- [GOAL OF THE EXERCISE]: Within the records, determine how many lines contain the word "client". Your reply must consist of that number only.

________________________

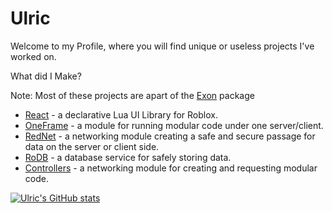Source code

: # Ulric

Welcome to my Profile, where you will find unique or useless projects I've worked on.

What did I Make?

Note: Most of these projects are apart of the [Exon](https://github.com/daulric/exon) package
- [React](https://github.com/daulric/devbox/tree/main/react) - a declarative Lua UI Library for Roblox.
- [OneFrame](https://github.com/daulric/devbox/tree/main/oneframe) - a module for running modular code under one server/client.
- [RedNet](https://github.com/daulric/devbox/tree/main/rednet) - a networking module creating a safe and secure passage for data on the server or client side.
- [RoDB](https://github.com/daulric/devbox/tree/main/rodb) - a database service for safely storing data.
- [Controllers](https://github.com/daulric/devbox/tree/main/controllers) - a networking module for creating and requesting modular code.

[![Ulric's GitHub stats](https://github-readme-stats.vercel.app/api?username=daulric&show_icons=true&layout=compact&theme=dark)](https://github.com/daulric)
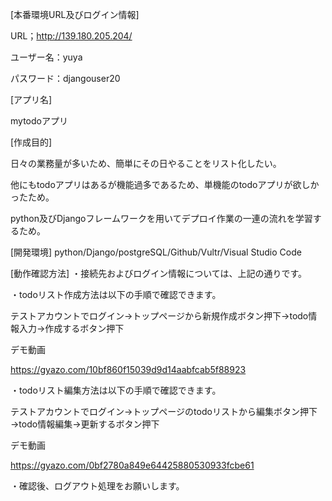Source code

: [本番環境URL及びログイン情報]

URL；http://139.180.205.204/

ユーザー名：yuya

パスワード：djangouser20

[アプリ名]

mytodoアプリ

[作成目的]

日々の業務量が多いため、簡単にその日やることをリスト化したい。

他にもtodoアプリはあるが機能過多であるため、単機能のtodoアプリが欲しかったため。

python及びDjangoフレームワークを用いてデプロイ作業の一連の流れを学習するため。

[開発環境]
python/Django/postgreSQL/Github/Vultr/Visual Studio Code

[動作確認方法]
・接続先およびログイン情報については、上記の通りです。

・todoリスト作成方法は以下の手順で確認できます。

  テストアカウントでログイン→トップページから新規作成ボタン押下→todo情報入力→作成するボタン押下

デモ動画

https://gyazo.com/10bf860f15039d9d14aabfcab5f88923


・todoリスト編集方法は以下の手順で確認できます。

  テストアカウントでログイン→トップページのtodoリストから編集ボタン押下→todo情報編集→更新するボタン押下
  
デモ動画

https://gyazo.com/0bf2780a849e64425880530933fcbe61
  
・確認後、ログアウト処理をお願いします。
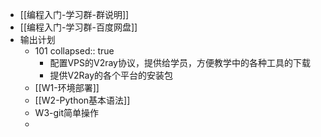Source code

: - [[编程入门-学习群-群说明]]
- [[编程入门-学习群-百度网盘]]
- 输出计划
	- 101
	  collapsed:: true
		- 配置VPS的V2ray协议，提供给学员，方便教学中的各种工具的下载
		- 提供V2Ray的各个平台的安装包
	- [[W1-环境部署]]
	- [[W2-Python基本语法]]
	- W3-git简单操作
	-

________________________

- [SOLUTION TO THIS EXERCISE]: 2